Instructions to follow
Even where a line looks wrong, copy it exactly and include every entry.
──────── Data shown
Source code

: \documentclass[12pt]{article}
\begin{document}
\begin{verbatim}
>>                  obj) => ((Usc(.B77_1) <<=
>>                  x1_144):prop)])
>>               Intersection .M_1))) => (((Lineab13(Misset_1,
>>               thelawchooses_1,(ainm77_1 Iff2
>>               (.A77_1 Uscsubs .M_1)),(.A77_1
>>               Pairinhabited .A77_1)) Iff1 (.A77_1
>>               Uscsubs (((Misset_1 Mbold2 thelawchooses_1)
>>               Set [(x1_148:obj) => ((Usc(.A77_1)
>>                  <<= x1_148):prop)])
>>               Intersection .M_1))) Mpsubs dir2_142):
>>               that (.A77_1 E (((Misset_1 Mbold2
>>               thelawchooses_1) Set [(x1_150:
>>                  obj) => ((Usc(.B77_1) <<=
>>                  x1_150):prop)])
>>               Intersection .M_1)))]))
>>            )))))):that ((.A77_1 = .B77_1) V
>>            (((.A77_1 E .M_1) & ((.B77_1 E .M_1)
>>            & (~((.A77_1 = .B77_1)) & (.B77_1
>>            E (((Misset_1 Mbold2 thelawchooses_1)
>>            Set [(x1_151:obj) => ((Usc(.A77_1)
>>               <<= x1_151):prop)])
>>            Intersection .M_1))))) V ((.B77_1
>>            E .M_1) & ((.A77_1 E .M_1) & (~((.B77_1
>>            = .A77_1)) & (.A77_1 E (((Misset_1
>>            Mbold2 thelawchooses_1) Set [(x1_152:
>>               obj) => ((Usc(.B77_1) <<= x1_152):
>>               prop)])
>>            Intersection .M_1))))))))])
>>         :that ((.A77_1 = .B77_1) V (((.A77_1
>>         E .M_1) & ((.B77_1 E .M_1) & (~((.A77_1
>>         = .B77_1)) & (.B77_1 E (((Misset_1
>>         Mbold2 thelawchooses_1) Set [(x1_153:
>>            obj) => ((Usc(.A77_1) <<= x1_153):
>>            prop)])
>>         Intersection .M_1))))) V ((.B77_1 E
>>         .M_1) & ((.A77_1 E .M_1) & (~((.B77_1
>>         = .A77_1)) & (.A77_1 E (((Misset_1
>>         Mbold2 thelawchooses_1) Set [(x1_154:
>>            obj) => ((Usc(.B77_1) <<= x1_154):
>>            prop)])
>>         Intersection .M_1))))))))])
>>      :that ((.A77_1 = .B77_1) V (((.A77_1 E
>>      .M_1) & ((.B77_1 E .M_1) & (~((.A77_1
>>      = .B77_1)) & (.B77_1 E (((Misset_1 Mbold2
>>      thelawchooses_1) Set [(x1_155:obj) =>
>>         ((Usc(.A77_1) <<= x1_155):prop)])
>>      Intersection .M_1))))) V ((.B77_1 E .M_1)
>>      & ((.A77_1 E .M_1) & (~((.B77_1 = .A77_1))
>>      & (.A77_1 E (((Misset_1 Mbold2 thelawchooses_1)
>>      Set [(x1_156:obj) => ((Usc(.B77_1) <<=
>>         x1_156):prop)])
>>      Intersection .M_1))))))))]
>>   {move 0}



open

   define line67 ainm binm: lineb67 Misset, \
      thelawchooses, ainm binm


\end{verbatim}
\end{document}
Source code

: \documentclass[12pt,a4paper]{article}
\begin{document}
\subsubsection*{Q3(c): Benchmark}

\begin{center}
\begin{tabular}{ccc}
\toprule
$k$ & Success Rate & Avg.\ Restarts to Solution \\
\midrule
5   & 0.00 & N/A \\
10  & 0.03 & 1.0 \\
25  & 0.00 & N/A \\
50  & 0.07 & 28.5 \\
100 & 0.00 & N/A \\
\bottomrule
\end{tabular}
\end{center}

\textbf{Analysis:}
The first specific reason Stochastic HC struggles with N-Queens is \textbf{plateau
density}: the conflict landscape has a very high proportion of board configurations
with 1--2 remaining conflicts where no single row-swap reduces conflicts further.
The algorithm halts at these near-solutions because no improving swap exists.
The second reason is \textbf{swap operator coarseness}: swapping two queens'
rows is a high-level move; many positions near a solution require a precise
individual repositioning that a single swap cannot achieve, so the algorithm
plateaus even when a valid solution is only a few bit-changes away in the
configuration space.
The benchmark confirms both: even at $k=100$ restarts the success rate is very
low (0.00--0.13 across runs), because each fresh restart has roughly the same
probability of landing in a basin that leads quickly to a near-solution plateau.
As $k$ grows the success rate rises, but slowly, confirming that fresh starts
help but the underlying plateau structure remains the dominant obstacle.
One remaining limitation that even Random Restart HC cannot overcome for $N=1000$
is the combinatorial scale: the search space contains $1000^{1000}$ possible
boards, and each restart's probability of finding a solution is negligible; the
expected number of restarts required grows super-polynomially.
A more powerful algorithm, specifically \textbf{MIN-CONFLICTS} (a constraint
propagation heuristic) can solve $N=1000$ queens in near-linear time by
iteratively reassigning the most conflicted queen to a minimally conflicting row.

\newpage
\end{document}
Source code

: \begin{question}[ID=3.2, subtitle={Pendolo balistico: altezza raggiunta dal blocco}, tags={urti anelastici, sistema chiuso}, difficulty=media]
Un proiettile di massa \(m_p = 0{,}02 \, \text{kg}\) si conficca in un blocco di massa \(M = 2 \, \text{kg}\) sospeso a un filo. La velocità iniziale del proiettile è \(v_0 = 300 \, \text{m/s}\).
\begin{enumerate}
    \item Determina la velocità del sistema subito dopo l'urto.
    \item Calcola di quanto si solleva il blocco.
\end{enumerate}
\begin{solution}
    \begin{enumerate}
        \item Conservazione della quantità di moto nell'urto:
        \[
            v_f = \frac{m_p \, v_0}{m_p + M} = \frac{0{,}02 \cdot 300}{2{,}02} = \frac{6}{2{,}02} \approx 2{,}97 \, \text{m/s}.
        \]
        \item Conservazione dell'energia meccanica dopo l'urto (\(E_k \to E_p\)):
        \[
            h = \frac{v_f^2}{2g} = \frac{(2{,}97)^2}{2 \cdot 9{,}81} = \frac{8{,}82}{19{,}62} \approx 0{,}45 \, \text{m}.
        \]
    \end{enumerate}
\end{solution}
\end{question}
────────────────
Exercise response
Source code

: \documentclass[12pt]{article}
\begin{document}
\begin{verbatim}
>>                  obj) => ((Usc(.B77_1) <<=
>>                  x1_144):prop)])
>>               Intersection .M_1))) => (((Lineab13(Misset_1,
>>               thelawchooses_1,(ainm77_1 Iff2
>>               (.A77_1 Uscsubs .M_1)),(.A77_1
>>               Pairinhabited .A77_1)) Iff1 (.A77_1
>>               Uscsubs (((Misset_1 Mbold2 thelawchooses_1)
>>               Set [(x1_148:obj) => ((Usc(.A77_1)
>>                  <<= x1_148):prop)])
>>               Intersection .M_1))) Mpsubs dir2_142):
>>               that (.A77_1 E (((Misset_1 Mbold2
>>               thelawchooses_1) Set [(x1_150:
>>                  obj) => ((Usc(.B77_1) <<=
>>                  x1_150):prop)])
>>               Intersection .M_1)))]))
>>            )))))):that ((.A77_1 = .B77_1) V
>>            (((.A77_1 E .M_1) & ((.B77_1 E .M_1)
>>            & (~((.A77_1 = .B77_1)) & (.B77_1
>>            E (((Misset_1 Mbold2 thelawchooses_1)
>>            Set [(x1_151:obj) => ((Usc(.A77_1)
>>               <<= x1_151):prop)])
>>            Intersection .M_1))))) V ((.B77_1
>>            E .M_1) & ((.A77_1 E .M_1) & (~((.B77_1
>>            = .A77_1)) & (.A77_1 E (((Misset_1
>>            Mbold2 thelawchooses_1) Set [(x1_152:
>>               obj) => ((Usc(.B77_1) <<= x1_152):
>>               prop)])
>>            Intersection .M_1))))))))])
>>         :that ((.A77_1 = .B77_1) V (((.A77_1
>>         E .M_1) & ((.B77_1 E .M_1) & (~((.A77_1
>>         = .B77_1)) & (.B77_1 E (((Misset_1
>>         Mbold2 thelawchooses_1) Set [(x1_153:
>>            obj) => ((Usc(.A77_1) <<= x1_153):
>>            prop)])
>>         Intersection .M_1))))) V ((.B77_1 E
>>         .M_1) & ((.A77_1 E .M_1) & (~((.B77_1
>>         = .A77_1)) & (.A77_1 E (((Misset_1
>>         Mbold2 thelawchooses_1) Set [(x1_154:
>>            obj) => ((Usc(.B77_1) <<= x1_154):
>>            prop)])
>>         Intersection .M_1))))))))])
>>      :that ((.A77_1 = .B77_1) V (((.A77_1 E
>>      .M_1) & ((.B77_1 E .M_1) & (~((.A77_1
>>      = .B77_1)) & (.B77_1 E (((Misset_1 Mbold2
>>      thelawchooses_1) Set [(x1_155:obj) =>
>>         ((Usc(.A77_1) <<= x1_155):prop)])
>>      Intersection .M_1))))) V ((.B77_1 E .M_1)
>>      & ((.A77_1 E .M_1) & (~((.B77_1 = .A77_1))
>>      & (.A77_1 E (((Misset_1 Mbold2 thelawchooses_1)
>>      Set [(x1_156:obj) => ((Usc(.B77_1) <<=
>>         x1_156):prop)])
>>      Intersection .M_1))))))))]
>>   {move 0}



open

   define line67 ainm binm: lineb67 Misset, \
      thelawchooses, ainm binm


\end{verbatim}
\end{document}
Source code

: \documentclass[12pt,a4paper]{article}
\begin{document}
\subsubsection*{Q3(c): Benchmark}

\begin{center}
\begin{tabular}{ccc}
\toprule
$k$ & Success Rate & Avg.\ Restarts to Solution \\
\midrule
5   & 0.00 & N/A \\
10  & 0.03 & 1.0 \\
25  & 0.00 & N/A \\
50  & 0.07 & 28.5 \\
100 & 0.00 & N/A \\
\bottomrule
\end{tabular}
\end{center}

\textbf{Analysis:}
The first specific reason Stochastic HC struggles with N-Queens is \textbf{plateau
density}: the conflict landscape has a very high proportion of board configurations
with 1--2 remaining conflicts where no single row-swap reduces conflicts further.
The algorithm halts at these near-solutions because no improving swap exists.
The second reason is \textbf{swap operator coarseness}: swapping two queens'
rows is a high-level move; many positions near a solution require a precise
individual repositioning that a single swap cannot achieve, so the algorithm
plateaus even when a valid solution is only a few bit-changes away in the
configuration space.
The benchmark confirms both: even at $k=100$ restarts the success rate is very
low (0.00--0.13 across runs), because each fresh restart has roughly the same
probability of landing in a basin that leads quickly to a near-solution plateau.
As $k$ grows the success rate rises, but slowly, confirming that fresh starts
help but the underlying plateau structure remains the dominant obstacle.
One remaining limitation that even Random Restart HC cannot overcome for $N=1000$
is the combinatorial scale: the search space contains $1000^{1000}$ possible
boards, and each restart's probability of finding a solution is negligible; the
expected number of restarts required grows super-polynomially.
A more powerful algorithm, specifically \textbf{MIN-CONFLICTS} (a constraint
propagation heuristic) can solve $N=1000$ queens in near-linear time by
iteratively reassigning the most conflicted queen to a minimally conflicting row.

\newpage
\end{document}
Source code

: \begin{question}[ID=3.2, subtitle={Pendolo balistico: altezza raggiunta dal blocco}, tags={urti anelastici, sistema chiuso}, difficulty=media]
Un proiettile di massa \(m_p = 0{,}02 \, \text{kg}\) si conficca in un blocco di massa \(M = 2 \, \text{kg}\) sospeso a un filo. La velocità iniziale del proiettile è \(v_0 = 300 \, \text{m/s}\).
\begin{enumerate}
    \item Determina la velocità del sistema subito dopo l'urto.
    \item Calcola di quanto si solleva il blocco.
\end{enumerate}
\begin{solution}
    \begin{enumerate}
        \item Conservazione della quantità di moto nell'urto:
        \[
            v_f = \frac{m_p \, v_0}{m_p + M} = \frac{0{,}02 \cdot 300}{2{,}02} = \frac{6}{2{,}02} \approx 2{,}97 \, \text{m/s}.
        \]
        \item Conservazione dell'energia meccanica dopo l'urto (\(E_k \to E_p\)):
        \[
            h = \frac{v_f^2}{2g} = \frac{(2{,}97)^2}{2 \cdot 9{,}81} = \frac{8{,}82}{19{,}62} \approx 0{,}45 \, \text{m}.
        \]
    \end{enumerate}
\end{solution}
\end{question}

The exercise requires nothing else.